Nuestra ciudad no ha tratado a Leonardo Torriani como merece. Tenía razón el profesor Antonio Martinón Cejas cuando, noches atrás, en el propio consistorio, lo manifestaba así de manera espontánea y con llaneza. Hace años, se le dio el nombre del ingeniero cremonés a un escuálido callejón sin salida, de poco más de veinte metros de longitud, por el que se accedía a un ya desaparecido molino de gofio desde la calle Quintín Benito, también conocida como Las Cruces. El callejón, como tal, nadie podrá decir que no es digno. Pero la categoría del personaje, la trascendencia de su obra y su muy valiosa contribución al conocimiento y reconocimiento de nuestra ciudad reclaman para él una vía de mayor importancia dentro del perímetro histórico.

La defensa que el doctor Martinón hizo del ilustre ingeniero fue cordial, matemática, hecha sin duda desde su triple condición de lagunero que vive, se preocupa y le preocupa su ciudad natal; del científico que valora el alcance de aportaciones como las que el técnico lombardo procuró al archipiélago y de manera singular a San Cristóbal de La Laguna; y con la autoridad que le confiere el cargo de rector magnífico de nuestro primer centro universitario de estudios; tres altozanos para la crítica constructiva, a los que cabría añadir el del conocimiento directo que supone haber sido desde la niñez vecino de la zona, la de la lagunera plaza del Cristo.

Leonardo Torriani llegó al archipiélago en 1584, enviado por Felipe II para proyectar y construir en La Palma un muelle y un torreón defensivo; encargo regio que lo retuvo en la isla hasta 1586. Todo da a entender que el monarca y su concejo quedaron satisfechos del trabajo, porque Torriani se encontraba de nuevo en Canarias en 1587, investido ahora de poderes más amplios, para inspeccionar la red de fortificaciones del archipiélago y proponer un sistema de defensa eficaz frente a los ataques navales y la piratería menor, los "espumadores del mar" (Ruméu de Armas, "Piraterías", I, 615), amenaza creciente de las islas desde el último tercio del siglo XVI.

Torriani era un renacentista. Poseía un bagaje intelectual rico y bien cimentado.
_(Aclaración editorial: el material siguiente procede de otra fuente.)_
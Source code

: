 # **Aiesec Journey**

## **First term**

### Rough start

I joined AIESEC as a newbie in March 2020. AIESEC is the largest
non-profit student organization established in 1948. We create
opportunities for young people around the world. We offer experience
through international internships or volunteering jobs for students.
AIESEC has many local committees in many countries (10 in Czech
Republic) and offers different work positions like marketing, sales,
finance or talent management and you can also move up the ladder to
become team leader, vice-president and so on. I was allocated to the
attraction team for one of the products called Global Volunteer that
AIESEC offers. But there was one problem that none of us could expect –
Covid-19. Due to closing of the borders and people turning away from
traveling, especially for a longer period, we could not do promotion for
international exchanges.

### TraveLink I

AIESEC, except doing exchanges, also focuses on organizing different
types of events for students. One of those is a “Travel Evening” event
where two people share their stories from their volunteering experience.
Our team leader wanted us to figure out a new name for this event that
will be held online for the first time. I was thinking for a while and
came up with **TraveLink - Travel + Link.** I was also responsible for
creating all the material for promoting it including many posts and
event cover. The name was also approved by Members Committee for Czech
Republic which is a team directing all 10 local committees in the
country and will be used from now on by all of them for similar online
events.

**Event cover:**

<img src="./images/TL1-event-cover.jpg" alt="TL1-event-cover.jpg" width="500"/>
El doctor Marcos Martínez ha estudiado la huella del mundo clásico, honda y extensa a la vez, en su obra escrita. Debió de haber sido un caminante incansable, un tenaz montañero; algo así como un Telesforo Bravo del siglo XVI. Sus mejores descripciones de las islas las ofrece cuando las contempla desde sus crestas más elevadas. En los cinco largos años de su segunda permanencia en ellas las recorrió, tomó nota de todo cuanto -naturaleza, paisaje, paisanaje- iba impresionando su retina, su despierta sensibilidad y su curiosidad intelectual, y elaboró informes sucesivos, aderezados con observaciones personales de impagable valor, que enviaba a la corte al tiempo que, también por orden real, se reservaba una copia.
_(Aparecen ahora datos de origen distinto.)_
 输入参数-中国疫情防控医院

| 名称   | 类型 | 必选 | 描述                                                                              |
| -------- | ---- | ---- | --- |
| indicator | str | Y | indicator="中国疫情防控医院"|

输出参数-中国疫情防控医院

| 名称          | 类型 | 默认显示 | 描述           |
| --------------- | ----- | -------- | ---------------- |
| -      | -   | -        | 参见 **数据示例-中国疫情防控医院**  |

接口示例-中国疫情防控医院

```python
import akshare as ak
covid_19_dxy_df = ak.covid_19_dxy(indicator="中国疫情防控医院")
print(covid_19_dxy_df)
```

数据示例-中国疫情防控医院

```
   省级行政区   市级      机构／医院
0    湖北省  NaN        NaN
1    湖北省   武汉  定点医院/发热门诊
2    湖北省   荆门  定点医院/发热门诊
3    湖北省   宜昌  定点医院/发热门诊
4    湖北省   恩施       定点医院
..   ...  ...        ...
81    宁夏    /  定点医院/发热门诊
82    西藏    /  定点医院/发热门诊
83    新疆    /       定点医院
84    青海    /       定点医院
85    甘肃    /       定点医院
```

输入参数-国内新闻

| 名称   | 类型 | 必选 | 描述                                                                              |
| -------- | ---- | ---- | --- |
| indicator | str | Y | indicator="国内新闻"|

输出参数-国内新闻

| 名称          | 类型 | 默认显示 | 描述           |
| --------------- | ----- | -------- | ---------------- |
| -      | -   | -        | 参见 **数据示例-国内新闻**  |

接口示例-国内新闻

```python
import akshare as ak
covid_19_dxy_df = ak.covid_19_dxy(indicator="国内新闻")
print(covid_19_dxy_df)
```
Concluida su misión, el ingeniero real regresó a la península ibérica en 1593. Consigo llevaba los duplicados de los croquis, mapas, alzados y apuntes literarios y humanos de su labor de más de un lustro en Canarias. Tres años más tarde, el mismo monarca le encomendó nuevos servicios en Portugal. Allí casó y tuvo cuatro hijos, dos hembras y dos varones. A manos del más pequeño de ellos, el benedictino fray Juan, pasó el preciado manuscrito de su padre cuando Torriani falleció en 1628, a los sesenta y nueve años de edad, y lo guardó en el convento de São Bento de Coimbra, de donde por fortuna fue finalmente a parar a la biblioteca de la Universidad conimbricense.
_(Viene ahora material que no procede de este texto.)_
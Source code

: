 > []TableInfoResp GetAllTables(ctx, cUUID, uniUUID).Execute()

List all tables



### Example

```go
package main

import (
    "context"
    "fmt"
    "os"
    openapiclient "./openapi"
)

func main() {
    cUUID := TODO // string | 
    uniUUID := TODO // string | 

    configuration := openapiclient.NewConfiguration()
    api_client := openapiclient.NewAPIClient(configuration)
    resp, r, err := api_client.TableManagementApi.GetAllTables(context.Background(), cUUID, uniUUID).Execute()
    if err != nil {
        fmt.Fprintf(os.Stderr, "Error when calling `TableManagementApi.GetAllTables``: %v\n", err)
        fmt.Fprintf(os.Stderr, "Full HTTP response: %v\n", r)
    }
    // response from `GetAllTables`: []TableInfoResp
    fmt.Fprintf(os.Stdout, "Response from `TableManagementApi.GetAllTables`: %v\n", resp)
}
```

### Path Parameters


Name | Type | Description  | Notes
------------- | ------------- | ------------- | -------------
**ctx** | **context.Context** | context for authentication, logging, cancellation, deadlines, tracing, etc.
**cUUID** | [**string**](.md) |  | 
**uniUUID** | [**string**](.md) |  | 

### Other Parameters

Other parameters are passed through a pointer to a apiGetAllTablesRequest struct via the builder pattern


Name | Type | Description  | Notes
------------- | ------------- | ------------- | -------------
Con sutil ingenio y mucho arte

La obra de Leonardo Torriani permaneció inédita hasta mediado el pasado siglo XX. Sin embargo, ya en su tiempo era conocida y excelentemente valorada. Fray Alonso de Espinosa se refiere en su historia de 1594 al ingeniero "que con sutil ingenio y mucho arte escribe la descripción destas islas". A ella aluden Núñez de la Peña en el XVII, Verneau, Millares Torres, Antonio María Manrique, etc., en el XIX. Ruméu de Armas, además de citas constantes, le dedica íntegro el título VII (capítulos XVIII y XIX, pp. 343/444) del tomo II, 1ª parte [1948] de su monumental "Piraterías". Pero fue el eminente canariólogo austriaco doctor Dominik Josef Wölfel quien, tras toparse con el manuscrito en Coimbra en 1939, lo publicó por primera vez en 1940, aunque con mutilaciones y errores, en traducción alemana junto al texto italiano original, bajo el título nada apropiado y nada atractivo "Die Kanarischen Inseln und Ihre Urbewohner" ("Las Islas Canarias y sus indígenas"), lo que, unido al hecho de haber salido la edición en plena guerra europea, obstruyó su difusión y conocimiento. Hasta que, en 1959, la vertió al español el profesor Alejandro Cioranescu, con introducción y notas suyas, bajo el rubro original "Descripción e historia del reino de las islas Canarias, antes afortunadas, con el parecer de sus fortificaciones", dentro de la colección "Clásicos canarios" de Ediciones Goya de Santa Cruz de Tenerife. Una segunda edición, por la misma editorial, es de 1978. Y una tercera, esta por el Cabildo tinerfeño, en 1999.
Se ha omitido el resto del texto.